New Modderfontein estate sets the trend

People in the middle- to higher- income brackets are tending to retire earlier, and this, along with increased life expectancies, and an increasingly aging population in these income groups, is contributing to a shortage of quality retirement accommodation in Johannesburg, according to Dr Andrew Golding, chief executive of the Pam Golding Properties group.

An artist’s impression of simplex units at Heritage Estate in Modderfontein, Johannesburg.

He says the nature of retirement property is also changing – more people want a property in a secure estate, which gives them a pleasant lifestyle and maximum independence. They also want properties that provide them and their families with meaningful investments.

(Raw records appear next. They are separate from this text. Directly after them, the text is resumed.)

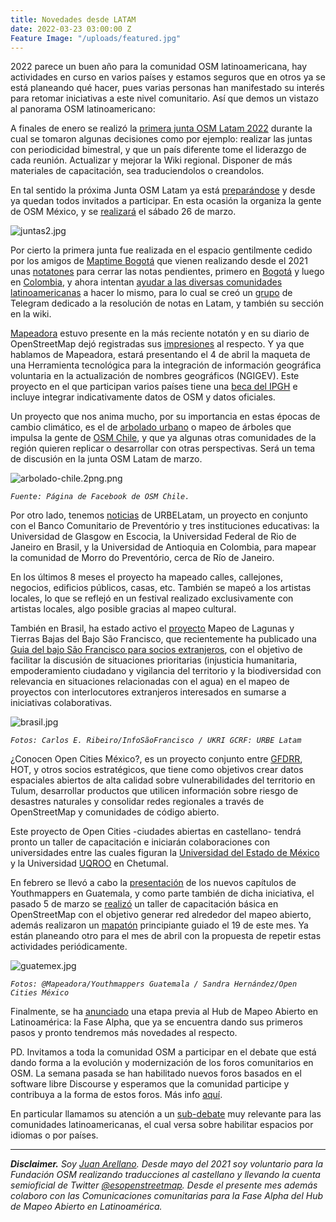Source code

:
 ```yaml
---
title: Novedades desde LATAM
date: 2022-03-23 03:00:00 Z
Feature Image: "/uploads/featured.jpg"
---
```


2022 parece un buen año para la comunidad OSM latinoamericana, hay actividades en curso en varios países y estamos seguros que en otros ya se está planeando qué hacer, pues varias personas han manifestado su interés para retomar iniciativas a este nivel comunitario. Así que demos un vistazo al panorama OSM latinoamericano:

A finales de enero se realizó la [primera junta OSM Latam 2022](https://wiki.openstreetmap.org/wiki/LatAm/20220129_Reuni%C3%B3n_virtual) durante la cual se tomaron algunas decisiones como por ejemplo: realizar las juntas con periodicidad bimestral, y que un país diferente tome el liderazgo de cada reunión. Actualizar y mejorar la Wiki regional. Disponer de más materiales de capacitación, sea traduciendolos o creandolos.

En tal sentido la próxima Junta OSM Latam ya está [preparándose](https://wiki.openstreetmap.org/wiki/ES:LatAm/20220326_Reuni%C3%B3n_virtual#Agenda_colaborativa) y desde ya quedan todos invitados a participar. En esta ocasión la organiza la gente de OSM México, y se [realizará](https://twitter.com/esopenstreetmap/status/1505183560113741824) el sábado 26 de marzo.

![juntas2.jpg](/uploads/juntas2.jpg)

Por cierto la primera junta fue realizada en el espacio gentilmente cedido por los amigos de [Maptime Bogotá](http://maptime.io/bogota/) que vienen realizando desde el 2021 unas [notatones](https://wiki.openstreetmap.org/wiki/ES:Colombia/Proyecto-Resoluci%C3%B3n_de_notas) para cerrar las notas pendientes, primero en [Bogotá](https://twitter.com/MaptimeBogota/status/1386045463854559241) y luego en [Colombia](https://twitter.com/MaptimeBogota/status/1427081396653281283), y ahora intentan [ayudar a las diversas comunidades latinoamericanas](https://www.meetup.com/maptime-bogota-colombia-osm/events/lbqjssydcdbjc/) a hacer lo mismo, para lo cual se creó un [grupo](https://t.me/osm_notes_latam) de Telegram dedicado a la resolución de notas en Latam, y también su sección en la wiki.

[Mapeadora](https://www.openstreetmap.org/user/mapeadora/) estuvo presente en la más reciente notatón y en su diario de OpenStreetMap dejó registradas sus [impresiones](https://www.openstreetmap.org/user/mapeadora/diary/398721) al respecto. Y ya que hablamos de Mapeadora, estará presentando el 4 de abril la maqueta de una Herramienta tecnológica para la integración de información geográfica voluntaria en la actualización de nombres geográficos (NGIGEV). Este proyecto en el que participan varios países tiene una [beca del IPGH](https://comisiones.ipgh.org/GEOGRAFIA/pat-geografia-2022.html) e incluye integrar indicativamente datos de OSM y datos oficiales.

Un proyecto que nos anima mucho, por su importancia en estas épocas de cambio climático, es el de [arbolado urbano](https://elpensador.io/arbolado-urbano-y-datos-abiertos-para-la-gestion-municipal/) o mapeo de árboles que impulsa la gente de [OSM Chile](https://twitter.com/pauldassoria/status/1264976461594836993?s=20&t=r4Tj59XEvl7C59ZnU589TQ), y que ya algunas otras comunidades de la región quieren replicar o desarrollar con otras perspectivas. Será un tema de discusión en la junta OSM Latam de marzo.

![arbolado-chile.2png.png](/uploads/arbolado-chile.2png.png)

*`Fuente: Página de Facebook de OSM Chile.`*

Por otro lado, tenemos [noticias](https://www.hotosm.org/updates/mapping-the-care-of-people-with-urbelatam/) de URBELatam, un proyecto en conjunto con el Banco Comunitario de Preventório y tres instituciones educativas: la Universidad de Glasgow en Escocia, la Universidad Federal de Rio de Janeiro en Brasil, y la Universidad de Antioquia en Colombia, para mapear la comunidad de Morro do Preventório, cerca de Río de Janeiro.

En los últimos 8 meses el proyecto ha mapeado calles, callejones, negocios, edificios públicos, casas, etc. También se mapeó a los artistas locales, lo que se reflejó en un festival realizado exclusivamente con artistas locales, algo posible gracias al mapeo cultural.

También en Brasil, ha estado activo el [proyecto](https://infosaofrancisco.canoadetolda.org.br/noticias/mapeamento/mapsaofrancisco-inicia-mapeamento-de-lagoas-e-varzeas-no-baixo-sao-francisco/) Mapeo de Lagunas y Tierras Bajas del Bajo São Francisco, que recientemente ha publicado una [Guia del bajo São Francisco para socios extranjeros](https://infosaofrancisco.canoadetolda.org.br/noticias/mapeamento/um-pequeno-guia-do-baixo-sao-francisco-para-parceiros-estrangeiros/), con el objetivo de facilitar la discusión de situaciones prioritarias (injusticia humanitaria, empoderamiento ciudadano y vigilancia del territorio y la biodiversidad con relevancia en situaciones relacionadas con el agua) en el mapeo de proyectos con interlocutores extranjeros interesados ​​en sumarse a iniciativas colaborativas.

![brasil.jpg](/uploads/brasil.jpg)

*`Fotos: Carlos E. Ribeiro/InfoSãoFrancisco / UKRI GCRF: URBE Latam`*

¿Conocen Open Cities México?, es un proyecto conjunto entre [GFDRR](https://www.gfdrr.org/), HOT, y otros socios estratégicos, que tiene como objetivos crear datos espaciales abiertos de alta calidad sobre vulnerabilidades del territorio en Tulum, desarrollar productos que utilicen información sobre riesgo de desastres naturales y consolidar redes regionales a través de OpenStreetMap y comunidades de código abierto.

Este proyecto de Open Cities -ciudades abiertas en castellano- tendrá pronto un taller de capacitación e iniciarán colaboraciones con universidades entre las cuales figuran la [Universidad del Estado de México](http://facgeografia.uaemex.mx/) y la Universidad [UQROO](https://www.uqroo.mx/) en Chetumal.

En febrero se llevó a cabo la [presentación](https://www.eventbrite.com/e/conociendo-youthmappers-guatemala-tickets-264579112247) de los nuevos capítulos de Youthmappers en Guatemala, y como parte también de dicha iniciativa, el pasado 5 de marzo se [realizó](https://twitter.com/mapeadora/status/1498487882947960834) un taller de capacitación básica en OpenStreetMap con el objetivo generar red alrededor del mapeo abierto, además realizaron un [mapatón](https://twitter.com/mapeadora/status/1503575001013932034) principiante guiado el 19 de este mes. Ya están planeando otro para el mes de abril con la propuesta de repetir estas actividades periódicamente.

![guatemex.jpg](/uploads/guatemex.jpg)

*`Fotos: @Mapeadora/Youthmappers Guatemala / Sandra Hernández/Open Cities México`*

Finalmente, se ha [anunciado](https://www.hotosm.org/updates/hub-de-mapeo-abierto-en-latam-actualizacion-diciembre-2021/) una etapa previa al Hub de Mapeo Abierto en Latinoamérica: la Fase Alpha, que ya se encuentra dando sus primeros pasos y pronto tendremos más novedades al respecto.

PD. Invitamos a toda la comunidad OSM a participar en el debate que está dando forma a la evolución y modernización de los foros comunitarios en OSM. La semana pasada se han habilitado nuevos foros basados en el software libre Discourse y esperamos que la comunidad participe y contribuya a la forma de estos foros. Más info [aquí](https://community.openstreetmap.org/t/welcome-to-the-forum-get-involved-in-the-next-steps-here/219).

En particular llamamos su atención a un [sub-debate](https://community.openstreetmap.org/t/proposal-language-and-location-based-content-and-categories/310) muy relevante para las comunidades latinoamericanas, el cual versa sobre habilitar espacios por idiomas o por países.

---

***Disclaimer.** Soy [Juan Arellano](http://arellanojuan.com/). Desde mayo del 2021 soy voluntario para la Fundación OSM realizando traducciones al castellano y llevando la cuenta semioficial de Twitter [@esopenstreetmap](https://twitter.com/esopenstreetmap). Desde el presente mes además colaboro con las Comunicaciones comunitarias para la Fase Alpha del Hub de Mapeo Abierto en Latinoamérica.*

Catering for these requirements, Norym Properties is developing a substantial new estate for older residents in Modderfontein, Johannesburg. Heritage Estate is near Modderfontein Nature Reserve in eastern Johannesburg, and Pam Golding Properties is the marketing agency.

Heritage Estate consists of 162 sectional title units, which are being sold in phases for delivery from mid-2016.

“This multi-million rand project involves the redevelopment of a historic site,” says Golding. “Properties include penthouses, simplex units and a variety of different size apartments. Private doctors’ rooms and assisted home based care will also be available to residents who may require these services.”

The 28 simplex units in the first phase of construction are scheduled to be ready for occupation by June. They are available in 140m2 and 180m2 sizes, and two show units can be viewed on site.

“The estate moves away from the life rights retirement model to sectional title ownership. Many retired people recognise the long-term value of this model and prefer being able to own their retirement property in a sectional title arrangement. Some investors are buying properties in Heritage Estate with a view to renting them out until they are ready to take occupation.”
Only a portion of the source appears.